Still, as it stands, the new gun probably stands as the best weapon in the game. B.A.L.L. can shoot large, lightly-homing pinball spheres, with a secondary ability that tosses out pinball bumpers to increase projectile damage and rebound shots into multiple targets. Additionally, if the player times each additional launch, they'll deflect the ball back and forth between gun and enemy like a paddleball until the sphere eventually explodes. The lack of a coherent personality aside, the weapon is very fun to use, and factors into a few simple environmental puzzles as well.

A Better Humor Hit-Rate This Time Around

High on Knife DLC Review Cheeks Patron

There are some strong jokes to be found in High on Knife, including the reappearance of the bounty hunter suit’s AI, a kind of MS-Paint-Meets-Clippy character who infiltrates the HUD to remind the player of the original game’s functions and special abilities, a toolkit which they’ve no doubt forgotten since firing it up last year. There’s also a lengthy laugh-out-loud scenario (teased in the trailer) which is one part Cheers parody, one part The Shining, and a few other audacious gross-out mission objectives round out the brief campaign.

On the one hand, fans would have been thrilled to receive a juicy injection of High on Life content with many more hours of plot, Interdimensional Cable gags, planets, and maybe even better combat, but High on Knife’s brevity makes it feel more like a nice snack than a premium entrée. The gummy and imprecise FPS combat returns fully intact from the original game, of course, and enemies still only manifest in ambush zones, where they respawn and hound the player until an unidentifiable carnage quota is met.

A Horror Game? Not So Much

High on Knife DLC Ant Alien

It's curious how the promotion for this DLC touts it as a horror experience, so please note this as a crude exaggeration. It's about as scary as the original, which did wield some strange or creepier content and body horror, even while continuously draining any possible terror with cheerily crass gags or stream-of-conscious profanity. High on Knife has a little more horror baked into it, possibly, but it’s hardly worth putting on the marquee. Instead, player time is mostly spent merrily crouch-dashing and jetpacking across the salt flats and sulfuric pools of sunny Peroxis, whose inhabitants include a lot of very confused alien snails.

Peroxis is nowhere near as dense or eye-catching as Blim City, but its verticality makes good use of the game's traversal powers, and the wide open stretches factor into some simple optional racing side quests. There are some new creatures to blast, but expect to see a lot of old mobs make their return, like those militaristic ants and goop-covered aliens from the first game.

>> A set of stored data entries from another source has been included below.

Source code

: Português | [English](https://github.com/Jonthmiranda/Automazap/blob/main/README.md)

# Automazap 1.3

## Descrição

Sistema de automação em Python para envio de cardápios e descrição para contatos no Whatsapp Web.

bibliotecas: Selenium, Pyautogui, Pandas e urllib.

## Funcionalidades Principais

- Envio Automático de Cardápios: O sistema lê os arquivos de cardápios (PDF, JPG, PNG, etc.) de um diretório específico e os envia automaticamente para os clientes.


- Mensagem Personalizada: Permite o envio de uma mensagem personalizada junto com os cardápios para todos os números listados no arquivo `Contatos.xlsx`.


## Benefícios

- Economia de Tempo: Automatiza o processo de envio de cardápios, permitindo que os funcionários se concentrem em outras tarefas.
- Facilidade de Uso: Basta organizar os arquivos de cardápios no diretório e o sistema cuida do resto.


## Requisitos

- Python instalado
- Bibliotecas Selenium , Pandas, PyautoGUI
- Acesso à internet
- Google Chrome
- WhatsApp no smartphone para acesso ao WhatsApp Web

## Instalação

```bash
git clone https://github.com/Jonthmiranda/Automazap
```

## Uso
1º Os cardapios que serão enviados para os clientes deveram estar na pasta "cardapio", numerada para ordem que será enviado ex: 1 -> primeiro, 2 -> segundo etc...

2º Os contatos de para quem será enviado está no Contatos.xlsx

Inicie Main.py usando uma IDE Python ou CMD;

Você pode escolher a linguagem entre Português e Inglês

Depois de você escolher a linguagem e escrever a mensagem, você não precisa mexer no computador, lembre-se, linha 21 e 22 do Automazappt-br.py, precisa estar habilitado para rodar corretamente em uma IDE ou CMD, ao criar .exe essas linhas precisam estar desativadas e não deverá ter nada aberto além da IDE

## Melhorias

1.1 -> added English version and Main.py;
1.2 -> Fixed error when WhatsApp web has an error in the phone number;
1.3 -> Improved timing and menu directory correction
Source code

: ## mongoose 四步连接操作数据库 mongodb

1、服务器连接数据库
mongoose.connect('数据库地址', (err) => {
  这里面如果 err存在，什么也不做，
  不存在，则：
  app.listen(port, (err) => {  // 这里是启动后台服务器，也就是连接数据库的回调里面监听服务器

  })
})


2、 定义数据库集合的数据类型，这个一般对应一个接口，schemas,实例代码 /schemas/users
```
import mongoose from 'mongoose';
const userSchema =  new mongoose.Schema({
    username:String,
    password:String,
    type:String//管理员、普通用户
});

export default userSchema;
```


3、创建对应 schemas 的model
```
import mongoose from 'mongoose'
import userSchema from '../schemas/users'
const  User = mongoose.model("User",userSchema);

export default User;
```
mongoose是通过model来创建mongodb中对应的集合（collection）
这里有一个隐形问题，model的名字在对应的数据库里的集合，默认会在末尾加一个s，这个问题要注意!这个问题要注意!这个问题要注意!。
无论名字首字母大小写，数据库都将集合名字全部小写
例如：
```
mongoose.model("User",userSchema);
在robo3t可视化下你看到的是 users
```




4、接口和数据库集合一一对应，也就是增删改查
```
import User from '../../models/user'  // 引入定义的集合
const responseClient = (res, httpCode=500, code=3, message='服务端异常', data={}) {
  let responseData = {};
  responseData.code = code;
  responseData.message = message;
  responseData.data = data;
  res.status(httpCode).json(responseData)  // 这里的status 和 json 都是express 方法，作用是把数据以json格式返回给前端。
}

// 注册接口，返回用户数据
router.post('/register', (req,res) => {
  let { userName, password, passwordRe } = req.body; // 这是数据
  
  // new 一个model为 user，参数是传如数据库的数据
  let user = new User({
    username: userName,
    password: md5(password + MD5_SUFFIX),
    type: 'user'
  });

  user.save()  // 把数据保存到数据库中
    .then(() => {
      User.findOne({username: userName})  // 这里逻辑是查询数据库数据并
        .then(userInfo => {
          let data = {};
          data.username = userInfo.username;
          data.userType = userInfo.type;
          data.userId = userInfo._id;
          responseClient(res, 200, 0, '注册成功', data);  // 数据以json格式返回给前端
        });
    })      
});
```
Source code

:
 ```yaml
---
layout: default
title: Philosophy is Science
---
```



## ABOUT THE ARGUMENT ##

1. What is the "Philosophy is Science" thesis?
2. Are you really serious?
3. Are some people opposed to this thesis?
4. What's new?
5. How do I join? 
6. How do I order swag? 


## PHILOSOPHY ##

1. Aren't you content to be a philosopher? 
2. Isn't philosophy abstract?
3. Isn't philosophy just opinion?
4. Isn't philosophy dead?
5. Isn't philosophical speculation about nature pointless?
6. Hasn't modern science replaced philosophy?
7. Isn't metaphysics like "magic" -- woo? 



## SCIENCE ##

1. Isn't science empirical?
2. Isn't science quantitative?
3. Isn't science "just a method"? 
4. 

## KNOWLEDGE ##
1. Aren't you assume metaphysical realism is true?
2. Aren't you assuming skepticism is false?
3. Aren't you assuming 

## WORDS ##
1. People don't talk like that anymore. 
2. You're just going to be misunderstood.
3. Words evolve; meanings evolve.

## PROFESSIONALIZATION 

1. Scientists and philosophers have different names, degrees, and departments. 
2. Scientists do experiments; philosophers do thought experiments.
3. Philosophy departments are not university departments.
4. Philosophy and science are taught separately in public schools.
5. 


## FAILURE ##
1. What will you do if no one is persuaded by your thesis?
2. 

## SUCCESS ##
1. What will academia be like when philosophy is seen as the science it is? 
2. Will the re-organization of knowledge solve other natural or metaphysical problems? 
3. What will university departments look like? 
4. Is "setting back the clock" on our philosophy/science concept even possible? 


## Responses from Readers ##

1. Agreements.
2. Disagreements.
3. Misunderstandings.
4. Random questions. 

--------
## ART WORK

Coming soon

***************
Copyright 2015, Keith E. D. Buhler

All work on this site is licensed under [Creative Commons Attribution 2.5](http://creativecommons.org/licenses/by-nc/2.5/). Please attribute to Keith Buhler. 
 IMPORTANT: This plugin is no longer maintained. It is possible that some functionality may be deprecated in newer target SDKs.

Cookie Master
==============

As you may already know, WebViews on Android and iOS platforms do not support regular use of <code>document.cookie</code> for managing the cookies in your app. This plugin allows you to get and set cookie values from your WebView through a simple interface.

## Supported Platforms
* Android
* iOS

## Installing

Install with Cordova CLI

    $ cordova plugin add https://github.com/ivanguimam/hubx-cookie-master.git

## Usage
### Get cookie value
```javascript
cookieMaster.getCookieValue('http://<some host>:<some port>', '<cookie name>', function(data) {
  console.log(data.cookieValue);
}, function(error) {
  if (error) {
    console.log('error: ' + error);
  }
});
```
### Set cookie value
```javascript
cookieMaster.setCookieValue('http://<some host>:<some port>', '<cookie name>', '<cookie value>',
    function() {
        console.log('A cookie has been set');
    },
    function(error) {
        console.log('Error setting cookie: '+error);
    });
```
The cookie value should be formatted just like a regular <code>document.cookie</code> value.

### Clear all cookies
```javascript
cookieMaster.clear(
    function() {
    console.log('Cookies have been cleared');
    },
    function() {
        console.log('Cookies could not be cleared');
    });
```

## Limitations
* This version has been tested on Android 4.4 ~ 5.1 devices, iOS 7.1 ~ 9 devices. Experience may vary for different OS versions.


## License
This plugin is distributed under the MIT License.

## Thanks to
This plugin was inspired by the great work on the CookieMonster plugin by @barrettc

Final Thoughts & Review Score

High on Knife DLC Knifey and Gus

There are a series of hidden packages to find and slice open, some funny new forums content in the pause menu and, again, that terrific Cheers bit. For fans of the original, High on Knife will hardly disappoint, but granting this short DLC an extended credits gag feels like a bit much. Preceding it is a few good hours of jokes, meta silliness, and gore, prodded along with more excellently odd voice acting, the equivalent of some extra surprise buds discovered at the bottom of the bag. Still, if High on Knife is a taste of more sizable High on Life DLC bounties to come, all the better.

Source: Squanch Games/YouTube

The High on Knife DLC for High on Life releases October 3 on PC, Xbox One, Xbox Series X|S, PlayStation 4, and PlayStation 5. A digital PC code was provided to Screen Rant for the purpose of this review.